Un dos c'est une ville,
Savoir ces escaliers qui crient
Ces bagarres dans les étages,
Entre les placettes où les enfants jouent,
Jusque tard le soir.
Sous la nuque je rêve d'un soleil.
Un dos
Une coupe de chaleur
Consentie entre les grains de sable
Sueur sieste perle, sillage de gouttes
Où des lèvres viennent s'abreuver de sel
...
De sel, d'acide, de feu dans les yeux
Crevé.
Au fond de l'effort,
Une fatigue d'écurie,
Un sommeil de paille,
Mais un sommeil lent,
Eludant l'abstinence.
...
Il dort.
...
Ils ont des trois faubourgs évité la ceinture.
Nomades tôt sortis du sérail en une ligne soigneuse
De bats harnachés, les outres humides encore,
D' eaux attendues, lourdes et latentes.
Sur la dalle du reg à la grande netteté
Elle va l'amble, vers de houleuses barkhanes.
Chaque sommité chamaillée par le vent
Ménage sa surprise d'ombre aux premières pâleurs.
Il s'est levé orgueilleusement sur la fin de la nuit
A chassé les bêtes arqueboutées,
Enflé les tentes à en casser sec toutes lanières.
Et s'envolent les toiles par les visages de l'attente
Ou étais-ce mon rêve,
Ou ne les ai-je simplement pas entendus partir
Me laissant seul au pied de la gorge, au lit sec.
Un torrent de cailloux vanne de fines particules
Argilier sous une promesse d'orage,
Léchant le pied de l'arbre.
Tronc contraint, par la roche et le roc,
Aux tournures de veines noires et sans frayeurs,
Ensevelies sous la prière.
Là les eaux perdues laisseront leurs empreintes,
Flots et tumultes dilatant les berges,
Et l'air s'arrache des gorges, galets charriés vers la mer
dans un même
flux et reflux.
Loin le feu martèle sur les tempes ses bruits de forge
La sueur y ruisselle, rejoint la boue qui miroite dans les creux.
Se séparent terres et eaux de leur violence contenue.
Demain l'oued laissera sur la roche tendre
Son lac asséché d'efflorescences salines
Etrangement peu à peu les enclumes se taisent
Dans un silence ou l'assouvi et l'inassouvi s'apprêtent à
se dire
Dans un combat sans lendemain
...
J'ai remonté le cours de la rivière où l'eau
se joue entre les pierres
blanches (c'est une passe discrète où les courants se
serrent et
desserrent ; y viennent frayer les truites à l'abri des pêcheurs),
défrichant le souvenir de très vieux chemins, oubliant
ma chemise
d'entre moi et la lumière du vent, le reste d'entre mon sexe
et la
pierre, comme sur une tombe tiède. Y viendra la chaleur ? Y
viendra le
froid ? Et le vacarme des chutes couvrira celui des tempes.
...
Pêche,
Soupir flottant à la surface du courant
Dont elle prend le frais avant de l'offrir.

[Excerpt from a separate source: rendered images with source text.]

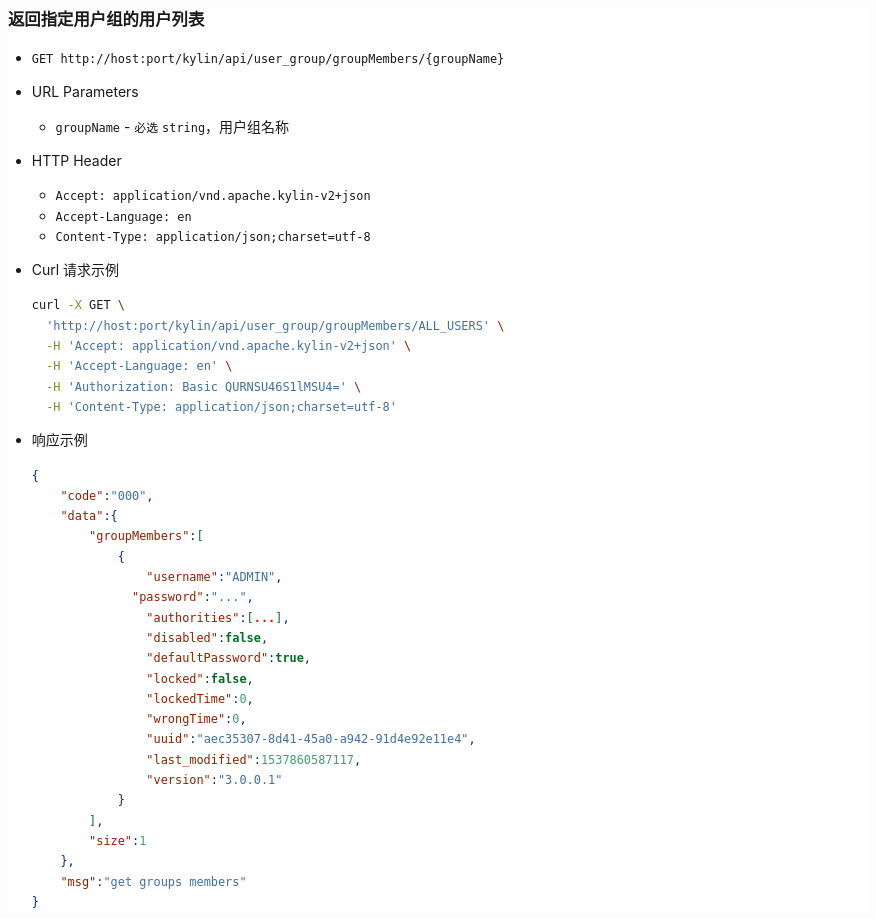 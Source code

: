 

### 返回指定用户组的用户列表

- `GET http://host:port/kylin/api/user_group/groupMembers/{groupName}`


- URL Parameters
  - `groupName` - `必选` `string`，用户组名称


- HTTP Header
  - `Accept: application/vnd.apache.kylin-v2+json`
  - `Accept-Language: en`
  - `Content-Type: application/json;charset=utf-8`


- Curl 请求示例

  ```sh
  curl -X GET \
    'http://host:port/kylin/api/user_group/groupMembers/ALL_USERS' \
    -H 'Accept: application/vnd.apache.kylin-v2+json' \
    -H 'Accept-Language: en' \
    -H 'Authorization: Basic QURNSU46S1lMSU4=' \
    -H 'Content-Type: application/json;charset=utf-8'
  ```


- 响应示例

  ```JSON
  {
      "code":"000",
      "data":{
          "groupMembers":[
              {
                  "username":"ADMIN",
   				"password":"...",
                  "authorities":[...],
                  "disabled":false,
                  "defaultPassword":true,
                  "locked":false,
                  "lockedTime":0,
                  "wrongTime":0,
                  "uuid":"aec35307-8d41-45a0-a942-91d4e92e11e4",
                  "last_modified":1537860587117,
                  "version":"3.0.0.1"
              }
          ],
          "size":1
      },
      "msg":"get groups members"
  }
  ```


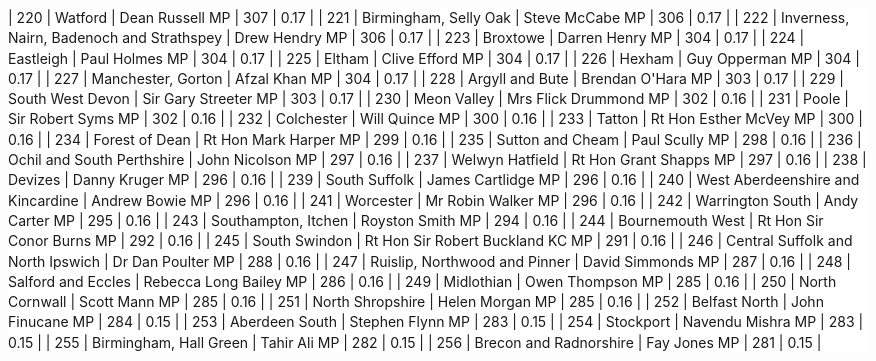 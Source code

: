 | 220 | Watford | Dean Russell MP | 307 | 0.17 |
| 221 | Birmingham, Selly Oak | Steve McCabe MP | 306 | 0.17 |
| 222 | Inverness, Nairn, Badenoch and Strathspey | Drew Hendry MP | 306 | 0.17 |
| 223 | Broxtowe | Darren Henry MP | 304 | 0.17 |
| 224 | Eastleigh | Paul Holmes MP | 304 | 0.17 |
| 225 | Eltham | Clive Efford MP | 304 | 0.17 |
| 226 | Hexham | Guy Opperman MP | 304 | 0.17 |
| 227 | Manchester, Gorton | Afzal Khan MP | 304 | 0.17 |
| 228 | Argyll and Bute | Brendan O'Hara MP | 303 | 0.17 |
| 229 | South West Devon | Sir Gary Streeter MP | 303 | 0.17 |
| 230 | Meon Valley | Mrs Flick Drummond MP | 302 | 0.16 |
| 231 | Poole | Sir Robert Syms MP | 302 | 0.16 |
| 232 | Colchester | Will Quince MP | 300 | 0.16 |
| 233 | Tatton | Rt Hon Esther McVey MP | 300 | 0.16 |
| 234 | Forest of Dean | Rt Hon Mark Harper MP | 299 | 0.16 |
| 235 | Sutton and Cheam | Paul Scully MP | 298 | 0.16 |
| 236 | Ochil and South Perthshire | John Nicolson MP | 297 | 0.16 |
| 237 | Welwyn Hatfield | Rt Hon Grant Shapps MP | 297 | 0.16 |
| 238 | Devizes | Danny Kruger MP | 296 | 0.16 |
| 239 | South Suffolk | James Cartlidge MP | 296 | 0.16 |
| 240 | West Aberdeenshire and Kincardine | Andrew Bowie MP | 296 | 0.16 |
| 241 | Worcester | Mr Robin Walker MP | 296 | 0.16 |
| 242 | Warrington South | Andy Carter MP | 295 | 0.16 |
| 243 | Southampton, Itchen | Royston Smith MP | 294 | 0.16 |
| 244 | Bournemouth West | Rt Hon Sir Conor Burns MP | 292 | 0.16 |
| 245 | South Swindon | Rt Hon Sir Robert Buckland KC MP | 291 | 0.16 |
| 246 | Central Suffolk and North Ipswich | Dr Dan Poulter MP | 288 | 0.16 |
| 247 | Ruislip, Northwood and Pinner | David Simmonds MP | 287 | 0.16 |
| 248 | Salford and Eccles | Rebecca Long Bailey MP | 286 | 0.16 |
| 249 | Midlothian | Owen Thompson MP | 285 | 0.16 |
| 250 | North Cornwall | Scott Mann MP | 285 | 0.16 |
| 251 | North Shropshire | Helen Morgan MP | 285 | 0.16 |
| 252 | Belfast North | John Finucane MP | 284 | 0.15 |
| 253 | Aberdeen South | Stephen Flynn MP | 283 | 0.15 |
| 254 | Stockport | Navendu Mishra MP | 283 | 0.15 |
| 255 | Birmingham, Hall Green | Tahir Ali MP | 282 | 0.15 |
| 256 | Brecon and Radnorshire | Fay Jones MP | 281 | 0.15 | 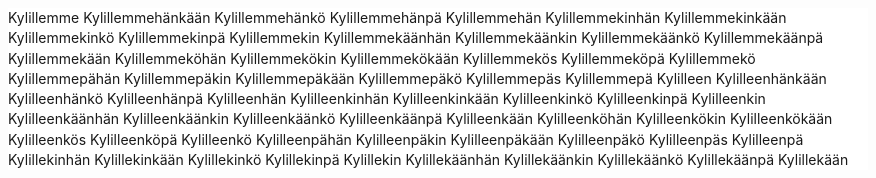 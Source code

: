 Kylillemme
Kylillemmehänkään
Kylillemmehänkö
Kylillemmehänpä
Kylillemmehän
Kylillemmekinhän
Kylillemmekinkään
Kylillemmekinkö
Kylillemmekinpä
Kylillemmekin
Kylillemmekäänhän
Kylillemmekäänkin
Kylillemmekäänkö
Kylillemmekäänpä
Kylillemmekään
Kylillemmeköhän
Kylillemmekökin
Kylillemmekökään
Kylillemmekös
Kylillemmeköpä
Kylillemmekö
Kylillemmepähän
Kylillemmepäkin
Kylillemmepäkään
Kylillemmepäkö
Kylillemmepäs
Kylillemmepä
Kylilleen
Kylilleenhänkään
Kylilleenhänkö
Kylilleenhänpä
Kylilleenhän
Kylilleenkinhän
Kylilleenkinkään
Kylilleenkinkö
Kylilleenkinpä
Kylilleenkin
Kylilleenkäänhän
Kylilleenkäänkin
Kylilleenkäänkö
Kylilleenkäänpä
Kylilleenkään
Kylilleenköhän
Kylilleenkökin
Kylilleenkökään
Kylilleenkös
Kylilleenköpä
Kylilleenkö
Kylilleenpähän
Kylilleenpäkin
Kylilleenpäkään
Kylilleenpäkö
Kylilleenpäs
Kylilleenpä
Kylillekinhän
Kylillekinkään
Kylillekinkö
Kylillekinpä
Kylillekin
Kylillekäänhän
Kylillekäänkin
Kylillekäänkö
Kylillekäänpä
Kylillekään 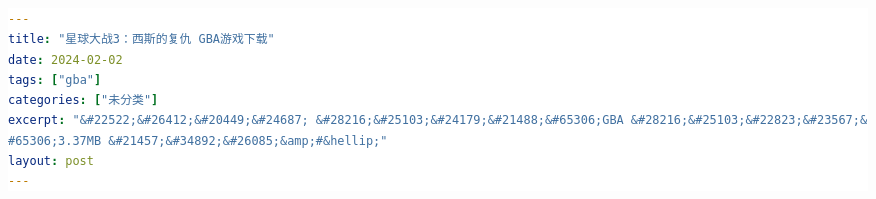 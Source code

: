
 ```yaml
---
title: "星球大战3：西斯的复仇 GBA游戏下载"
date: 2024-02-02
tags: ["gba"]
categories: ["未分类"]
excerpt: "&#22522;&#26412;&#20449;&#24687; &#28216;&#25103;&#24179;&#21488;&#65306;GBA &#28216;&#25103;&#22823;&#23567;&#65306;3.37MB &#21457;&#34892;&#26085;&amp;#&hellip;"
layout: post
---
```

Peau hostile, noyau inhospitalier
Seule la chair se donne.
Lait plat et opaque
Rêvant une profondeur de dôme sous une peau qui s'épaissit,
Gelée souple,
Sans charnière, sans clé,
Et pourtant porte du désir.
Olivier, arbre de paix.
Tranquille celui qui dans la patience de la saison
Taille ses branches pour le cingle des hirondelles
Et douce est l'huile, au geste calme et lent
De la mélopée d'éminences, de la digitale rengaine
...
Carbonise l'innocence, la fausse pureté
carbonise l'obsolescence,
les pieux forcenés,
les oeillères comme les deux mains,
les hiers comme les demains
- les rougeurs adolescentes, et les auréoles jaunies,
percées aux coeurs si-bleus,
des très vieilles ecchymoses.
Carbonise l'indécence,
l'enferme, et la libère d'incandescence
où la marge livre, une veine, argentée.
"Sainte Barbe, ce lourd piétinement dans la mine"
Qui a mis aux âmes en poudre
Ce feu qui défouraille, déflagre et détonne.
...
Laisse venir
Les anches qui roulent,
Les peaux qui résonnent
Les cordes qui s'étranglent
Au rythme rauque de la dé-cadence haletée.
Laisse venir sous la soie
L'orragie d'argent à l'âme imprudente,
Où se dévisagent face à face
Le ciel et l'en dedans.
Ouvre les yeux, sur la résille de l'être.
Par là, où je croyais tenir debout si haut en moi l'animal
Là où tout se lie et se détend, l'élan
et l'équilibre
Fourche d' où le dos se tend comme la corde d'un arc,
Faiblesse et force affrontées
Se détachent, ensemble roulent.
Et je flanche.
...
Renaître une harpe,
Et les blanches s'égrènent, sans folie dispersées
Accrochant au passage de tympaniques sifflements.
...
Source, pluie, nuage,
Toutes frayeurs oubliées dans un frissonnement qui coule et
coule le
long du long de moi
Sa laitance d'amande douce.
Sortir de soi ce qui reste à inventer.
Je parlerai à la terre de l'étang des orages
Du temps des partages.
Et par les cordes tues
Mes eaux semées au sol
Hurleront leur contenu du talon dans le sable grave.
Source, pluie, nuage,
Trempé il vient fraîchir mes paupières alourdies
Poches creuses
Clés de la nuit, monnaie du jour
Feuilles noircies ramassées sur des chemins adolescents.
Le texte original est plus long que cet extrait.